README.md
[![Build Status](https://travis-ci.org/Innovimax-SARL/QuiXDM.svg?branch=master)](https://travis-ci.org/Innovimax-SARL/QuiXDM)
[![Coverity Scan Build Status](https://scan.coverity.com/projects/6518/badge.svg)](https://scan.coverity.com/projects/6518)

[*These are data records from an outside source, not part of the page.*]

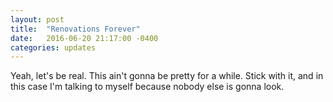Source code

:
 ```yaml
---
layout: post
title:  "Renovations Forever"
date:   2016-06-20 21:17:00 -0400
categories: updates
---
```


Yeah, let's be real.  This ain't gonna be pretty for a while.  Stick with it, and in this case I'm talking to myself because nobody else is gonna look.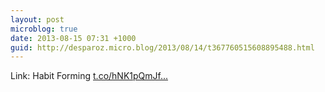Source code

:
 ```yaml
---
layout: post
microblog: true
date: 2013-08-15 07:31 +1000
guid: http://desparoz.micro.blog/2013/08/14/t367760515608895488.html
---
```

Link: Habit Forming [t.co/hNK1pQmJf...](http://t.co/hNK1pQmJfL)
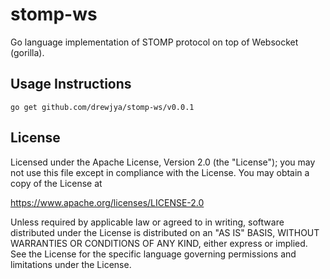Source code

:# stomp-ws

Go language implementation of STOMP protocol on top of Websocket (gorilla).

## Usage Instructions 
```
go get github.com/drewjya/stomp-ws/v0.0.1
```

## License

Licensed under the Apache License, Version 2.0 (the "License"); you may not use this file except in compliance with the License. You may obtain a copy of the License at

https://www.apache.org/licenses/LICENSE-2.0

Unless required by applicable law or agreed to in writing, software distributed under the License is distributed on an "AS IS" BASIS, WITHOUT WARRANTIES OR CONDITIONS OF ANY KIND, either express or implied. See the License for the specific language governing permissions and limitations under the License.
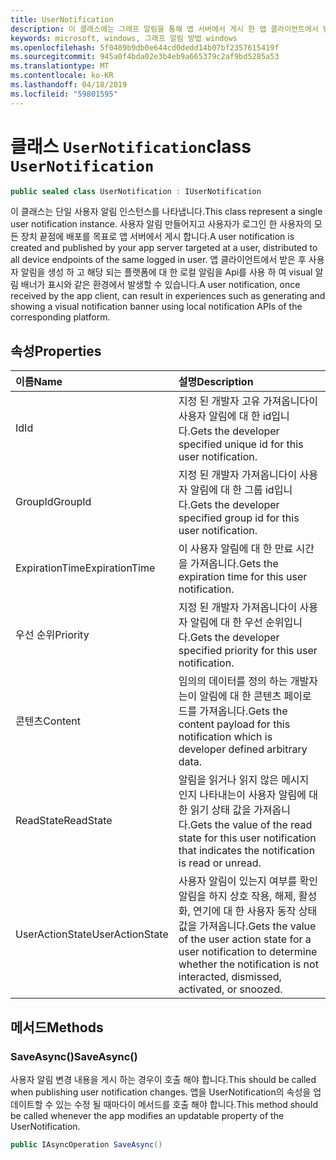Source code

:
```yaml
---
title: UserNotification
description: 이 클래스에는 그래프 알림을 통해 앱 서버에서 게시 한 앱 클라이언트에서 받은 사용자 알림을 나타냅니다.
keywords: microsoft, windows, 그래프 알림 방법 windows
ms.openlocfilehash: 5f0489b9db0e644cd0dedd14b07bf2357615419f
ms.sourcegitcommit: 945a0f4bda02e3b4eb9a665379c2af9bd5285a53
ms.translationtype: MT
ms.contentlocale: ko-KR
ms.lasthandoff: 04/18/2019
ms.locfileid: "59801595"
---
```

# <a name="class-usernotification"></a><span data-ttu-id="bb7db-104">클래스 `UserNotification`</span><span class="sxs-lookup"><span data-stu-id="bb7db-104">class `UserNotification`</span></span>

```C#
public sealed class UserNotification : IUserNotification
```

<span data-ttu-id="bb7db-105">이 클래스는 단일 사용자 알림 인스턴스를 나타냅니다.</span><span class="sxs-lookup"><span data-stu-id="bb7db-105">This class represent a single user notification instance.</span></span> <span data-ttu-id="bb7db-106">사용자 알림 만들어지고 사용자가 로그인 한 사용자의 모든 장치 끝점에 배포를 목표로 앱 서버에서 게시 합니다.</span><span class="sxs-lookup"><span data-stu-id="bb7db-106">A user notification is created and published by your app server targeted at a user, distributed to all device endpoints of the same logged in user.</span></span>
<span data-ttu-id="bb7db-107">앱 클라이언트에서 받은 후 사용자 알림을 생성 하 고 해당 되는 플랫폼에 대 한 로컬 알림을 Api를 사용 하 여 visual 알림 배너가 표시와 같은 환경에서 발생할 수 있습니다.</span><span class="sxs-lookup"><span data-stu-id="bb7db-107">A user notification, once received by the app client, can result in experiences such as generating and showing a visual notification banner using local notification APIs of the corresponding platform.</span></span>

## <a name="properties"></a><span data-ttu-id="bb7db-108">속성</span><span class="sxs-lookup"><span data-stu-id="bb7db-108">Properties</span></span>

|<span data-ttu-id="bb7db-109">이름</span><span class="sxs-lookup"><span data-stu-id="bb7db-109">Name</span></span> | <span data-ttu-id="bb7db-110">설명</span><span class="sxs-lookup"><span data-stu-id="bb7db-110">Description</span></span> |
|:-- |:-- |
|<span data-ttu-id="bb7db-111">Id</span><span class="sxs-lookup"><span data-stu-id="bb7db-111">Id</span></span> |<span data-ttu-id="bb7db-112">지정 된 개발자 고유 가져옵니다이 사용자 알림에 대 한 id입니다.</span><span class="sxs-lookup"><span data-stu-id="bb7db-112">Gets the developer specified unique id for this user notification.</span></span>|
|   <span data-ttu-id="bb7db-113">GroupId</span><span class="sxs-lookup"><span data-stu-id="bb7db-113">GroupId</span></span> |<span data-ttu-id="bb7db-114">지정 된 개발자 가져옵니다이 사용자 알림에 대 한 그룹 id입니다.</span><span class="sxs-lookup"><span data-stu-id="bb7db-114">Gets the developer specified group id for this user notification.</span></span>| 
|   <span data-ttu-id="bb7db-115">ExpirationTime</span><span class="sxs-lookup"><span data-stu-id="bb7db-115">ExpirationTime</span></span> |<span data-ttu-id="bb7db-116">이 사용자 알림에 대 한 만료 시간을 가져옵니다.</span><span class="sxs-lookup"><span data-stu-id="bb7db-116">Gets the expiration time for this user notification.</span></span>| 
|   <span data-ttu-id="bb7db-117">우선 순위</span><span class="sxs-lookup"><span data-stu-id="bb7db-117">Priority</span></span>|<span data-ttu-id="bb7db-118">지정 된 개발자 가져옵니다이 사용자 알림에 대 한 우선 순위입니다.</span><span class="sxs-lookup"><span data-stu-id="bb7db-118">Gets the developer specified priority for this user notification.</span></span>| 
|   <span data-ttu-id="bb7db-119">콘텐츠</span><span class="sxs-lookup"><span data-stu-id="bb7db-119">Content</span></span>|<span data-ttu-id="bb7db-120">임의의 데이터를 정의 하는 개발자는이 알림에 대 한 콘텐츠 페이로드를 가져옵니다.</span><span class="sxs-lookup"><span data-stu-id="bb7db-120">Gets the content payload for this notification which is developer defined arbitrary data.</span></span>| 
|   <span data-ttu-id="bb7db-121">ReadState</span><span class="sxs-lookup"><span data-stu-id="bb7db-121">ReadState</span></span>|<span data-ttu-id="bb7db-122">알림을 읽거나 읽지 않은 메시지 인지 나타내는이 사용자 알림에 대 한 읽기 상태 값을 가져옵니다.</span><span class="sxs-lookup"><span data-stu-id="bb7db-122">Gets the value of the read state for this user notification that indicates the notification is read or unread.</span></span>| 
|   <span data-ttu-id="bb7db-123">UserActionState</span><span class="sxs-lookup"><span data-stu-id="bb7db-123">UserActionState</span></span>|<span data-ttu-id="bb7db-124">사용자 알림이 있는지 여부를 확인 알림을 하지 상호 작용, 해제, 활성화, 연기에 대 한 사용자 동작 상태 값을 가져옵니다.</span><span class="sxs-lookup"><span data-stu-id="bb7db-124">Gets the value of the user action state for a user notification to determine whether the notification is not interacted, dismissed, activated, or snoozed.</span></span>| 


## <a name="methods"></a><span data-ttu-id="bb7db-125">메서드</span><span class="sxs-lookup"><span data-stu-id="bb7db-125">Methods</span></span>

### <a name="saveasync"></a><span data-ttu-id="bb7db-126">SaveAsync()</span><span class="sxs-lookup"><span data-stu-id="bb7db-126">SaveAsync()</span></span> 
<span data-ttu-id="bb7db-127">사용자 알림 변경 내용을 게시 하는 경우이 호출 해야 합니다.</span><span class="sxs-lookup"><span data-stu-id="bb7db-127">This should be called when publishing user notification changes.</span></span> <span data-ttu-id="bb7db-128">앱을 UserNotification의 속성을 업데이트할 수 있는 수정 될 때마다이 메서드를 호출 해야 합니다.</span><span class="sxs-lookup"><span data-stu-id="bb7db-128">This method should be called whenever the app modifies an updatable property of the UserNotification.</span></span>
```C#
public IAsyncOperation SaveAsync()
```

[![Code Climate](https://codeclimate.com/github/Innovimax-SARL/QuiXDM/badges/gpa.svg)](https://codeclimate.com/github/Innovimax-SARL/QuiXDM)
# QuiXDM
**QuiXDM** is an *ubiquitous* open-source datamodel to process in a Streaming fashion:
* [x] XML (via [XQuery and XPath Data Model (XDM)](https://www.w3.org/TR/xpath-datamodel))
* [x] JSON
* [x] YAML
* [x] RDF Triple
* [ ] Quad
* [x] CSV
* [ ] TSV
* [ ] HTML
# Getting Started
To install it
* Checkout this code. It's Java 1.8+ compliant
* Get access to Saxon 9.7: http://saxon.sourceforge.net/
* Get access to Jackson Core 2.7.4: https://github.com/FasterXML/jackson-core
* and few other dependencies (see pom.xml)
# Why QuiXDM?
There is SAX,StAX, DOM, Jackson, Jena, CSVParser, HTMLParser out there for processing data
Feature\API | SAX | StAX | DOM | Jackson | **QuiXDM**
------|-----|------|-----|-------|----
in memory/streaming | streaming | streaming | in memory | streaming | **streaming**
push/pull | push | pull | -- | pull | **pull**
data model | low level XML | low level XML | low level XML | low level JSON | **XPath Data Model**
handle sequence | no | no | no | no | **yes**
handle json/yaml | no | no | no | yes | **yes**
handle rdf | no | no | no | no | **yes**
handle csv | no | no | no | no | **yes**
handle html | no | no | no | no | **yes**
# How does it work?
It uses a consistent datamodel to represent all those contents in streaming.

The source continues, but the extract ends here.